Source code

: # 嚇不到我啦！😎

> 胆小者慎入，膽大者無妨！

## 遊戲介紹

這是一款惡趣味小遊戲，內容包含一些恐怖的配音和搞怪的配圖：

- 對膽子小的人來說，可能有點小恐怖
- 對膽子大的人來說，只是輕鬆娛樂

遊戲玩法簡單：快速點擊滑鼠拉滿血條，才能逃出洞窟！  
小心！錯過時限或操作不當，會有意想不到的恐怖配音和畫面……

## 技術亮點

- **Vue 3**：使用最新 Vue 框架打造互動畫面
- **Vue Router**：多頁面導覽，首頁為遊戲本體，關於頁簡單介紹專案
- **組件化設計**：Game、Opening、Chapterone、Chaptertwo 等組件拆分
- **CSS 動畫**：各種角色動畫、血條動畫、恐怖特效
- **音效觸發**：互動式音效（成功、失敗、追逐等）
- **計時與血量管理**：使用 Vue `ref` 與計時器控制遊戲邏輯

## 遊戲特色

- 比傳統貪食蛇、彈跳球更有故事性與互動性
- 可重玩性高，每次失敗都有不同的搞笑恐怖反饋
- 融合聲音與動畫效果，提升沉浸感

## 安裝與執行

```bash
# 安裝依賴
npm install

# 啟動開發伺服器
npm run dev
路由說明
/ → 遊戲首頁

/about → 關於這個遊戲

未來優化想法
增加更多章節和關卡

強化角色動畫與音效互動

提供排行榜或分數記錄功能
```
==============================
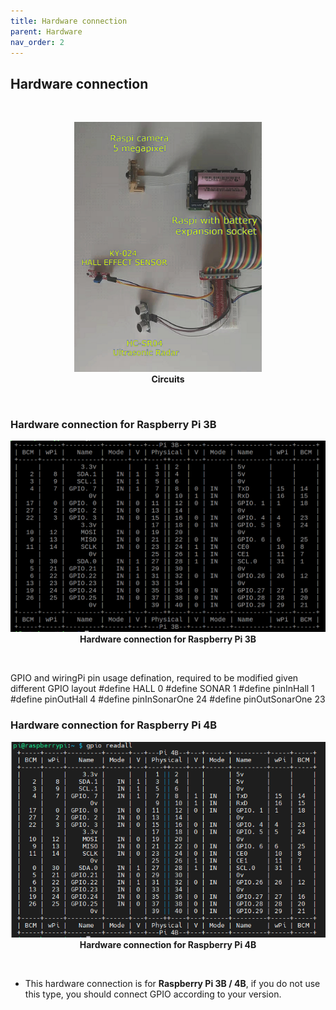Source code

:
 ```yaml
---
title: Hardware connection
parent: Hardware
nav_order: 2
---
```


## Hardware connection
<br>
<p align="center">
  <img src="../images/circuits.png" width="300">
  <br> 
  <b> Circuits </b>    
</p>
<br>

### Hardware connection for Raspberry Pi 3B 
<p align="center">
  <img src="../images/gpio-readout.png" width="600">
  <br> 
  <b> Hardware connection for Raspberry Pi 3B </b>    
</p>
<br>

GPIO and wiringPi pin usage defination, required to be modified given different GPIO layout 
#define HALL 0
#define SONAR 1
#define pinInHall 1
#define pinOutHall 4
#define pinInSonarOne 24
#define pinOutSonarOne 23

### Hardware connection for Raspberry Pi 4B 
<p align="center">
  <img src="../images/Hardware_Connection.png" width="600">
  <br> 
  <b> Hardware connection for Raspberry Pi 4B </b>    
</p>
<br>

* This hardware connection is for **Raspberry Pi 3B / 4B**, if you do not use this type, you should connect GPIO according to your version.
==============================
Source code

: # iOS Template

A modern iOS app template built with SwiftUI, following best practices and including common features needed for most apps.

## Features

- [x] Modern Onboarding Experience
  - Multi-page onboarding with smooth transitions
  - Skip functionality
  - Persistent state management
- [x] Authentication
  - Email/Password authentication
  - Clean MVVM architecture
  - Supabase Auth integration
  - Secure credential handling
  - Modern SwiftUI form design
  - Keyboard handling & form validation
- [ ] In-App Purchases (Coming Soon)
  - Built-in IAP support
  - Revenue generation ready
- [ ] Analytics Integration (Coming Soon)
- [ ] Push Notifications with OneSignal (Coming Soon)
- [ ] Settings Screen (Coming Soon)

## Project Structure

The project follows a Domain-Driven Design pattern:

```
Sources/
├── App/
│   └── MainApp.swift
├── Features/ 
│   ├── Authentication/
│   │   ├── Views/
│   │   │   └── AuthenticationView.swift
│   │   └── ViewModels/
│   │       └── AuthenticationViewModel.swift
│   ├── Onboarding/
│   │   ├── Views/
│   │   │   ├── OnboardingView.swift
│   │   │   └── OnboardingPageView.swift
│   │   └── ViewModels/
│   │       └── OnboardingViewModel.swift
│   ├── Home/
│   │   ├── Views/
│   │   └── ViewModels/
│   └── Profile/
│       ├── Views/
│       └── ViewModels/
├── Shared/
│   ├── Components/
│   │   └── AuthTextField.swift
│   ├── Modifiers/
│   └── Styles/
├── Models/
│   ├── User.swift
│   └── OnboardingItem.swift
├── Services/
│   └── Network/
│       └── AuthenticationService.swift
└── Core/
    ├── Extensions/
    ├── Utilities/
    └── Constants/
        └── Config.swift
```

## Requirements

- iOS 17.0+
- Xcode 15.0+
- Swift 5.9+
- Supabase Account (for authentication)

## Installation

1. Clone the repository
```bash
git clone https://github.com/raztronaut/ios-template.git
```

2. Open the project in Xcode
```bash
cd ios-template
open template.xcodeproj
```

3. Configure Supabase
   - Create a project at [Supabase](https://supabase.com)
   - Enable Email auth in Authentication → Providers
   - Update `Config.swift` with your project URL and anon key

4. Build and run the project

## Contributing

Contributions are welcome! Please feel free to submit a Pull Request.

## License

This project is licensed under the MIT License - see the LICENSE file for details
==============================
# Requirement:
Could you copy each line in the listing above that includes the word "Coming"?

# Answer section:
- [ ] In-App Purchases (Coming Soon)
- [ ] Analytics Integration (Coming Soon)
- [ ] Push Notifications with OneSignal (Coming Soon)
- [ ] Settings Screen (Coming Soon)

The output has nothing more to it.